The death of Mithradates was looked on by the Romans as equivalent to a victory: the messengers who reported to the general the catastrophe appeared crowned with laurel, as if they had a victory to announce, in the Roman camp before Jericho. In him a great enemy was borne to the tomb, a greater than had ever yet withstood the Romans in the indolent east. Instinctively the multitude felt this: as formerly Scipio had triumphed even more over Hannibal than over Carthage, so the conquest of the numerous tribes of the east and of the great-king himself was almost forgotten in the death of Mithradates; and at the solemn entry of Pompeius nothing attracted more the eyes of the multitude than the pictures, in which they saw king Mithradates as a fugitive leading his horse by the rein and thereafter sinking down in death between the dead bodies of his daughters. Whatever judgment may be formed as to the idiosyncrasy of the king, he is a figure of great significance—in the full sense of the expression—for the history of the world. He was not a personage of genius, probably not even of rich endowments; but he possessed the very respectable gift of hating, and out of this hatred he sustained an unequal conflict against superior foes throughout half a century, without success doubtless, but with honour. He became still more significant through the position in which history had placed him thanthrough his individual character. As the forerunner of the national reaction of the Orientals against the Occidentals, he opened the new conflict of the east against the west; and the feeling remained with the vanquished as with the victors, that his death was not so much the end as the beginning.

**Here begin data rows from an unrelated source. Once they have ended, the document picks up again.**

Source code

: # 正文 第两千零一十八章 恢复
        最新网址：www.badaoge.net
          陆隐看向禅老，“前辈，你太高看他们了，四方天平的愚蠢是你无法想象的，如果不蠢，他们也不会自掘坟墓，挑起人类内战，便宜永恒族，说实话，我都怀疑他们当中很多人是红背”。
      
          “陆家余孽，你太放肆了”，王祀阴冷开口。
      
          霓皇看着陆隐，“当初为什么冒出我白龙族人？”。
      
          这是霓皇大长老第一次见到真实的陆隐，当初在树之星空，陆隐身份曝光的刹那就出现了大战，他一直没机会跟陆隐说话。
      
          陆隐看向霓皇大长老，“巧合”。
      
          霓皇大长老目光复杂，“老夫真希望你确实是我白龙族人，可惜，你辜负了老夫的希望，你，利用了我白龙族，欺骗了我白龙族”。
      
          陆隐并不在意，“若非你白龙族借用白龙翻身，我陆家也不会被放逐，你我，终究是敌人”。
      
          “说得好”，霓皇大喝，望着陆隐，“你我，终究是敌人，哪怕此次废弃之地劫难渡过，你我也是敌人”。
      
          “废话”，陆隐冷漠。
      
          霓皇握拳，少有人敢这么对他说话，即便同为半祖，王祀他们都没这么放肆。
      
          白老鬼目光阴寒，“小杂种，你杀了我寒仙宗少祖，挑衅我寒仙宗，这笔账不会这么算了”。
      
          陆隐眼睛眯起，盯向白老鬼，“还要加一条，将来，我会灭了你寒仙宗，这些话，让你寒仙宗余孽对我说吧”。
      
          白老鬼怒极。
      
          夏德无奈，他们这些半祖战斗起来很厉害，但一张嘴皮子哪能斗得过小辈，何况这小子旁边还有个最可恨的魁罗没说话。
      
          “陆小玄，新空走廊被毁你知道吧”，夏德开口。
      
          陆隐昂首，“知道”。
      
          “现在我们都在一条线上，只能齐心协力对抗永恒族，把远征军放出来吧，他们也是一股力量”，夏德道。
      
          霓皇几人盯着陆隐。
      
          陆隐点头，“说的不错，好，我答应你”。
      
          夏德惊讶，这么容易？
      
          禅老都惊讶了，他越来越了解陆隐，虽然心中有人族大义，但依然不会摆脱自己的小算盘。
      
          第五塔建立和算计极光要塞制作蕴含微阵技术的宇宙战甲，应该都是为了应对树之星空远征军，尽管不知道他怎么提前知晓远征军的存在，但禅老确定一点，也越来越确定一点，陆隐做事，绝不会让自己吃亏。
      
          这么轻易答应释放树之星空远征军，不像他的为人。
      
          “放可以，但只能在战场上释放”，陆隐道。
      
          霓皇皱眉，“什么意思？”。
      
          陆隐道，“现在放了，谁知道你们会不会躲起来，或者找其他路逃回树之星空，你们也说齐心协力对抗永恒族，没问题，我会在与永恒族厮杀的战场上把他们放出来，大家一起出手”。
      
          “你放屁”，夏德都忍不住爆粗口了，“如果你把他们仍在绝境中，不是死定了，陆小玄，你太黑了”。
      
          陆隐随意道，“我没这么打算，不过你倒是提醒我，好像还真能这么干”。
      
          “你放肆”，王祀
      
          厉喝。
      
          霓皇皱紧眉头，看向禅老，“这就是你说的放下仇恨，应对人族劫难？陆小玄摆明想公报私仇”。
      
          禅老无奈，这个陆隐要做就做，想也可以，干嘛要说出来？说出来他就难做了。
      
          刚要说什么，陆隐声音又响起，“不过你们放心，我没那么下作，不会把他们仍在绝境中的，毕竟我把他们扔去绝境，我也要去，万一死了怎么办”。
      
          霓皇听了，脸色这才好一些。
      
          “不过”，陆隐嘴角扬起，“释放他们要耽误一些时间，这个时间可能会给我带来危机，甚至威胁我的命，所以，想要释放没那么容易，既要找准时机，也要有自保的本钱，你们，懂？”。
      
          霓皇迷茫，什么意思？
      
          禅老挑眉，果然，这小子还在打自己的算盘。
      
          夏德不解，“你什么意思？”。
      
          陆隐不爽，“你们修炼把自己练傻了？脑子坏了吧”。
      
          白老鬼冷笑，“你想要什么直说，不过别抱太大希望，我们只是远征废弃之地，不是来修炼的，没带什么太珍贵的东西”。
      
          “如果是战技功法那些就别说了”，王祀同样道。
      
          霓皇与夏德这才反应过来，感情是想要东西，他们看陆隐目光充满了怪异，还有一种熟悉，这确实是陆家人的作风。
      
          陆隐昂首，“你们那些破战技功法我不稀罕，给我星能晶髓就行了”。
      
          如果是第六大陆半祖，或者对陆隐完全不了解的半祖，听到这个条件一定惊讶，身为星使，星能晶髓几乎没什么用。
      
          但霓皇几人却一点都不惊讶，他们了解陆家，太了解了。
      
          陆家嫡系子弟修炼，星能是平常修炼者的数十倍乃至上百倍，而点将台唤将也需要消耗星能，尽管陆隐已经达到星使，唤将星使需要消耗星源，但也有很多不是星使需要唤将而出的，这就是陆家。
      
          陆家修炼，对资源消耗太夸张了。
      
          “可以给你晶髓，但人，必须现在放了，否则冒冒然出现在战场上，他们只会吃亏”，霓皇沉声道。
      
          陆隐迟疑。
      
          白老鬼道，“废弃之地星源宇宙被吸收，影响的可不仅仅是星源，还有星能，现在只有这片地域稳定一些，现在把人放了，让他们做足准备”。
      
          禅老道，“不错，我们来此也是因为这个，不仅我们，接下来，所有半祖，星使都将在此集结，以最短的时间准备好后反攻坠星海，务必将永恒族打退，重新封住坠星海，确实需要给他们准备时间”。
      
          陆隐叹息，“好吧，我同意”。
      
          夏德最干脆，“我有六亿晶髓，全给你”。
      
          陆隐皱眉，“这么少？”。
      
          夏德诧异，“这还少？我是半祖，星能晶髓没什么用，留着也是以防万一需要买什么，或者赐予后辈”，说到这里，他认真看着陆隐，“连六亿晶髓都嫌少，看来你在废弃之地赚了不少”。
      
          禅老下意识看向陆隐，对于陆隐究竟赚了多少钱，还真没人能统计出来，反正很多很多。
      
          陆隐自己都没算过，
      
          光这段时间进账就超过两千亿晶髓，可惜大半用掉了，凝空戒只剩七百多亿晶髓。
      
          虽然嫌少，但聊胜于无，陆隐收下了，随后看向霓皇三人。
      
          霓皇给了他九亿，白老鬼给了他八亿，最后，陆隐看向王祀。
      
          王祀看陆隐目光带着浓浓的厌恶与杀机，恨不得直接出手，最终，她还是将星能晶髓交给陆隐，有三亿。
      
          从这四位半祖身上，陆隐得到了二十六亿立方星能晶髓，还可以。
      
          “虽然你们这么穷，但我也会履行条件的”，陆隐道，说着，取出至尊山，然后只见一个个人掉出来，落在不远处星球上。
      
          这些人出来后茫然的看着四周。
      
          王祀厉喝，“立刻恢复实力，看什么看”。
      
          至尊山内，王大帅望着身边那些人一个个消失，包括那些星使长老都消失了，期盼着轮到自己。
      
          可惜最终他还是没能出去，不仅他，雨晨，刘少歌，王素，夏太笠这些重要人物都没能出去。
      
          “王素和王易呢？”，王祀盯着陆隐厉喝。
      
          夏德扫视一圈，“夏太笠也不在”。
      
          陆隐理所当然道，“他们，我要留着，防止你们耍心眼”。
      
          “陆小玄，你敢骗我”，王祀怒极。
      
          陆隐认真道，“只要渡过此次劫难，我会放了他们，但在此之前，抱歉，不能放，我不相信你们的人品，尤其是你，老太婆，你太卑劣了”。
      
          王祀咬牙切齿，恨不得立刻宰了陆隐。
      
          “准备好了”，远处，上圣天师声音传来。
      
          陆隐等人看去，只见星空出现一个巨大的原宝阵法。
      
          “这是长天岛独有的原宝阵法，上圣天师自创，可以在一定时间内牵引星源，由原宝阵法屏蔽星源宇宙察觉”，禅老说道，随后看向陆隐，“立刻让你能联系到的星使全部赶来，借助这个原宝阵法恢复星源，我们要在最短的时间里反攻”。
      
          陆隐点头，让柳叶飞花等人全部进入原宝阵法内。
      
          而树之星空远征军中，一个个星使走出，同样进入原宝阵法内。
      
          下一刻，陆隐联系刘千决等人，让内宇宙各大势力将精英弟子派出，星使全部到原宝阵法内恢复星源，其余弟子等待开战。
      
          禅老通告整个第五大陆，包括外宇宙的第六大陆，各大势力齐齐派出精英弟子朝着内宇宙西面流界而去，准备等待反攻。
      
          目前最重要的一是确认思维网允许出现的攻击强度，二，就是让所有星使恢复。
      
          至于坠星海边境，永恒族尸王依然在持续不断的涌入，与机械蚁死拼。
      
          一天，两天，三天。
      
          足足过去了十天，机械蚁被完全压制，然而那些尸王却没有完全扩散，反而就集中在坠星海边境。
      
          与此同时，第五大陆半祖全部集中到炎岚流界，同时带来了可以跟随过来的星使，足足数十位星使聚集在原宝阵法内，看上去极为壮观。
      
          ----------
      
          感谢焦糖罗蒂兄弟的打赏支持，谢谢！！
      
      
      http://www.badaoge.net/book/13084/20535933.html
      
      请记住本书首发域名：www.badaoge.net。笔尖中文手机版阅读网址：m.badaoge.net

Pompeius Proceeds to Syria
Meanwhile Pompeius, after his warfare in 689 with the peoples of the Caucasus, had returned to the kingdom of Pontus, and there reduced the last castles still offering resistance; these were razed in order to check the evils of brigandage, and the castle wells were rendered unserviceable by rolling blocks of rock into them. Thence he set out in the summer of 690 for Syria, to regulate its affairs.
State of Syria
It is difficult to present a clear view of the state of disorganization which then prevailed in the Syrian provinces. It is true that in consequence of the attacks of Lucullus the Armenian governor Magadates had evacuated these provinces in 685,(7) and that the Ptolemies, gladly as they would have renewed the attempts of their predecessors to attach the Syrian coast to their kingdom, were yet afraid to provoke the Roman government by the occupation of Syria; the more so, as that government had not yet regulated their more than doubtful legal title even in the case of Egypt, and had been several times solicited by the Syrian princes to recognize them as the legitimate heirs of the extinct house of the Lagids. But, though the greater powers all at the moment refrained from interference in the affairs of Syria, the land suffered far more than it would have suffered amidst a great war, through the endless and aimless feuds of the princes, knights, and cities.